Have Gun Will Travel
A Hunting We Will Go
The Canadian people hunted and trapped for thousands of years, following the migratory birds and animals; and as the immigrants began arriving to settle here, they passed much of their knowlege onto their guests.

This became one of the outdoor activities that impressed visitors the most, and was mentioned in many early travellers' accounts.
Besides our honed skills, sometimes developed through hours of pot-shotting (just as it sounds); the prey was abundant, though before too long, many species were indiscriminately thinned out.  Since most birds and animals were relatively tame, they became easy targets, so if you returned from a hunting trip empty handed, then you weren't hunting; though you didn't have to go far to shoot your next meal.

According to Geikie in Adventures in Canada"The flocks of wild pigeons that come in the spring are wonderful. They fly together in bodies of many thousands, perching, as close as they can settle, on the trees when they alight, or covering the ground over large spaces when feeding. The first tidings of their approach is the signal for every available gun to be brought into requisition, at once to procure a supply of fresh food,
and to protect the crops on the fields, which the pigeons would utterly destroy if they were allowed".
The breast meat of the felled pigeons were used in pies and stews, and the rest discarded.  Similar shooting parties were organized from time to time to clear given areas of wild life, protect crops and occasionally provide fresh meat.

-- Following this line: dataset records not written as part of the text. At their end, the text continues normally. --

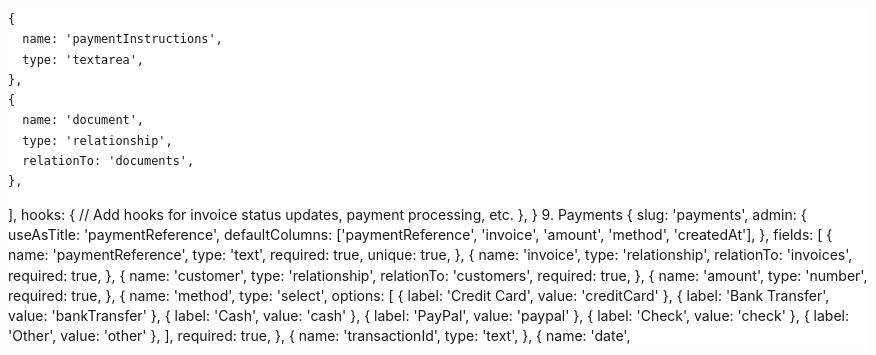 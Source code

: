     {
      name: 'paymentInstructions',
      type: 'textarea',
    },
    {
      name: 'document',
      type: 'relationship',
      relationTo: 'documents',
    },
  ],
  hooks: {
    // Add hooks for invoice status updates, payment processing, etc.
  },
}
9. Payments
{
  slug: 'payments',
  admin: {
    useAsTitle: 'paymentReference',
    defaultColumns: ['paymentReference', 'invoice', 'amount', 'method', 'createdAt'],
  },
  fields: [
    {
      name: 'paymentReference',
      type: 'text',
      required: true,
      unique: true,
    },
    {
      name: 'invoice',
      type: 'relationship',
      relationTo: 'invoices',
      required: true,
    },
    {
      name: 'customer',
      type: 'relationship',
      relationTo: 'customers',
      required: true,
    },
    {
      name: 'amount',
      type: 'number',
      required: true,
    },
    {
      name: 'method',
      type: 'select',
      options: [
        { label: 'Credit Card', value: 'creditCard' },
        { label: 'Bank Transfer', value: 'bankTransfer' },
        { label: 'Cash', value: 'cash' },
        { label: 'PayPal', value: 'paypal' },
        { label: 'Check', value: 'check' },
        { label: 'Other', value: 'other' },
      ],
      required: true,
    },
    {
      name: 'transactionId',
      type: 'text',
    },
    {
      name: 'date',
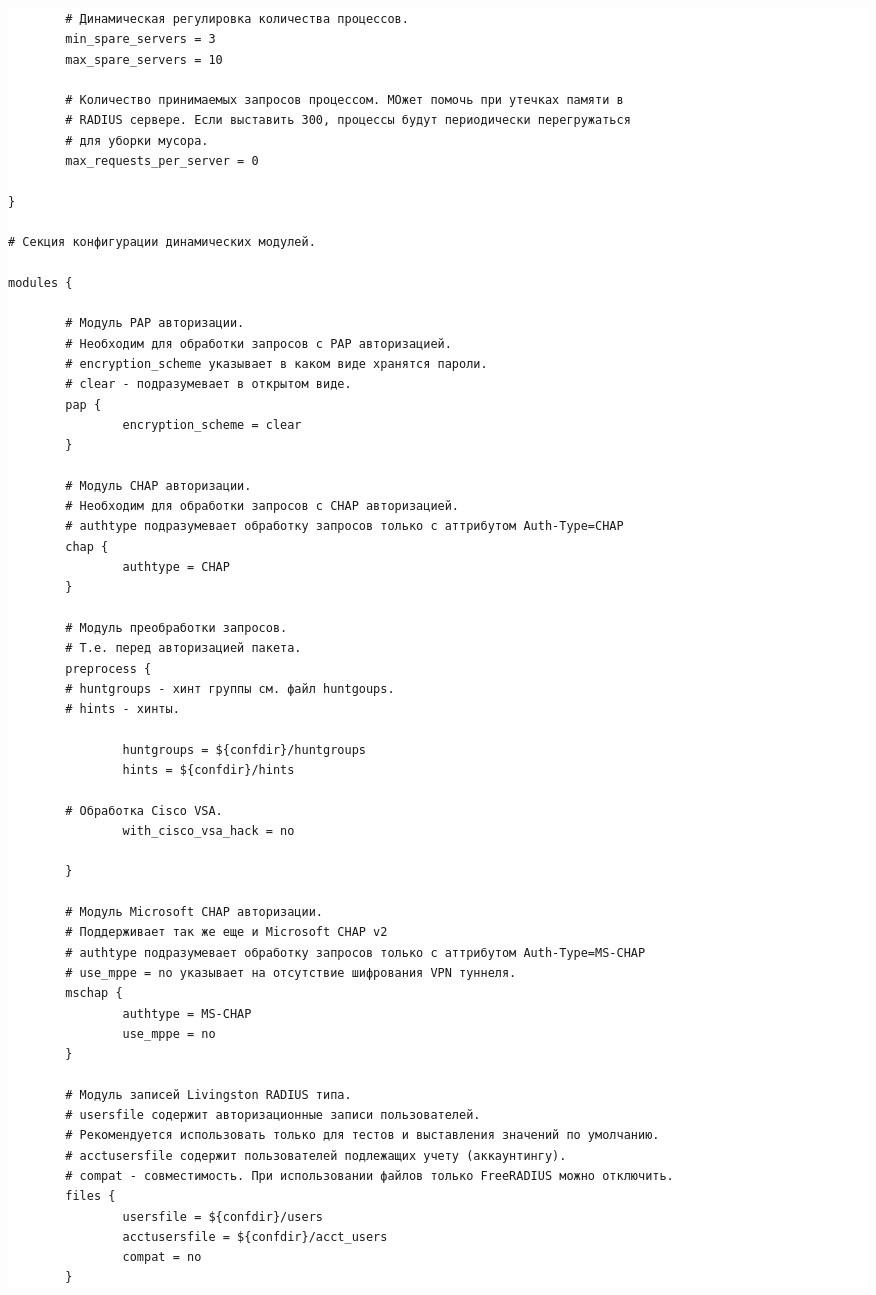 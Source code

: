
 ```
        # Динамическая регулировка количества процессов.
        min_spare_servers = 3
        max_spare_servers = 10

        # Количество принимаемых запросов процессом. МОжет помочь при утечках памяти в
        # RADIUS сервере. Если выставить 300, процессы будут периодически перегружаться
        # для уборки мусора.
        max_requests_per_server = 0

}

# Секция конфигурации динамических модулей.

modules {

        # Модуль PAP авторизации.
        # Необходим для обработки запросов с PAP авторизацией.
        # encryption_scheme указывает в каком виде хранятся пароли.
        # clear - подразумевает в открытом виде.
        pap {
                encryption_scheme = clear
        }

        # Модуль CHAP авторизации.
        # Необходим для обработки запросов с CHAP авторизацией.
        # authtype подразумевает обработку запросов только с аттрибутом Auth-Type=CHAP
        chap {
                authtype = CHAP
        }

        # Модуль преобработки запросов.
        # Т.е. перед авторизацией пакета.
        preprocess {
        # huntgroups - хинт группы см. файл huntgoups.
        # hints - хинты.
        
                huntgroups = ${confdir}/huntgroups
                hints = ${confdir}/hints

        # Обработка Cisco VSA.
                with_cisco_vsa_hack = no

        }

        # Модуль Microsoft CHAP авторизации.
        # Поддерживает так же еще и Microsoft CHAP v2
        # authtype подразумевает обработку запросов только с аттрибутом Auth-Type=MS-CHAP
        # use_mppe = no указывает на отсутствие шифрования VPN туннеля.
        mschap {
                authtype = MS-CHAP
                use_mppe = no
        }
        
        # Модуль записей Livingston RADIUS типа.
        # usersfile содержит авторизационные записи пользователей.
        # Рекомендуется использовать только для тестов и выставления значений по умолчанию.
        # acctusersfile содержит пользователей подлежащих учету (аккаунтингу).
        # compat - совместимость. При использовании файлов только FreeRADIUS можно отключить.
        files {
                usersfile = ${confdir}/users
                acctusersfile = ${confdir}/acct_users
                compat = no
        }
```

Squirrels were cooked with corn and root vegetables to make the well-liked Brunswick Stew and later in the fall, coon hunting was organized, eventually using trained dogs:

"The raccoons, usually called 'coons', were a great nuisance when the corn was getting ripe. We used to hunt them by torchlight, the torches being strips of hickory bark, or lumps of fat pine. We could have done nothing, however, without the help of our dogs, who tracked them to the trees in which they had taken
refuge, and then we shot them by the help of the lights, amidst prodigious excitement and commotion. The Weirs close to us, got skins enough one autumn to make fine robes for their sleigh. I never knew but one man who had eaten raccoon and he was no wiser than he needed to be.  Meeting him one day after a hunt, in which he had got a large raccoon for his share, he stopped me to speak of it thus - 'Great raccoon that-there was a pint of oil in him-it made a most beautiful shortcake'.  I wished him joy of his taste". (
Geikie)

Coon fat was also rendered in the settlements and poured into saucers as a make-shift Betty Lamp,with a twisted rag used for the wick.